Wednesday, October 23, 2002
I Must Be Getting Old
Or is it Mtv that's getting old?
Because something's getting old, and I'm pretty sure it's the Las Vegas version of The Real World. I'd make that a link but I'm so utterly disgusted by it that I'm not even going to bother giving them the link service.
Did anyone reading this ever watch the first few seasons of Real World? You know, the ones where they had people on the show who still held down real jobs (like the girl who was a friggin' Doctor), or were maybe HIV positive, were aged anywhere from 22 to almost 30, and otherwise had some real character and personality?

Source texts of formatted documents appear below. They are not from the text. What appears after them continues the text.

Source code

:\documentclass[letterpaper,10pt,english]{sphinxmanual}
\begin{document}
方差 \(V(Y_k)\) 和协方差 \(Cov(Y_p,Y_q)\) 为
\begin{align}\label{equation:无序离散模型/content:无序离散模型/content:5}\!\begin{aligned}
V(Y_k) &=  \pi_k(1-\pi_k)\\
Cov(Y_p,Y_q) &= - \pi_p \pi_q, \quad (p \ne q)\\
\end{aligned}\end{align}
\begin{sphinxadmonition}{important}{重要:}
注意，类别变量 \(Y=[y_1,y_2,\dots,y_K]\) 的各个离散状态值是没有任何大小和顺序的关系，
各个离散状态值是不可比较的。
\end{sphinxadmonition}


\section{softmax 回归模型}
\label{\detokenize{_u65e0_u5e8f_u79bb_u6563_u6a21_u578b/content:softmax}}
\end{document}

Because putting together a cast of people that involves a married 22 year old guy having sex with the "innocent" (please note the sarcasm in my quotes) girl from from Louisiana on the second night they're together in the house means that you don't really have anywhere left to go from here. The first season was an experiment, and the rest of the seasons have all been tweaks on the formula, which is: Put the most controversial 22-24 year old people in the same ritzy house as possible, and hope that they all get naked, have sex, and fight. Hopefully in that order. They don't even get doors on the rooms anymore, because they need for people to be walked in on while they're showering or having sex. It's hardly about being "real," and I'd like to know in what "world" I get to live in a fucking mansion for free for four and a half months, and then as if that's not vacation enough, they send you to Australia. The only way to beat that deal is to be the son of Hugh Hefner.
Honestly, I can only see this show lasting for about one or two more seasons, tops. Because next season, the challenge is for two cast members to have sex on the first night, and then the season after that they're all going to be walking into the house for the first time with their pants already around their ankles, because they're going to have to start humping each other the minute they meet, lest they not beat last season's "shocking" controversy records.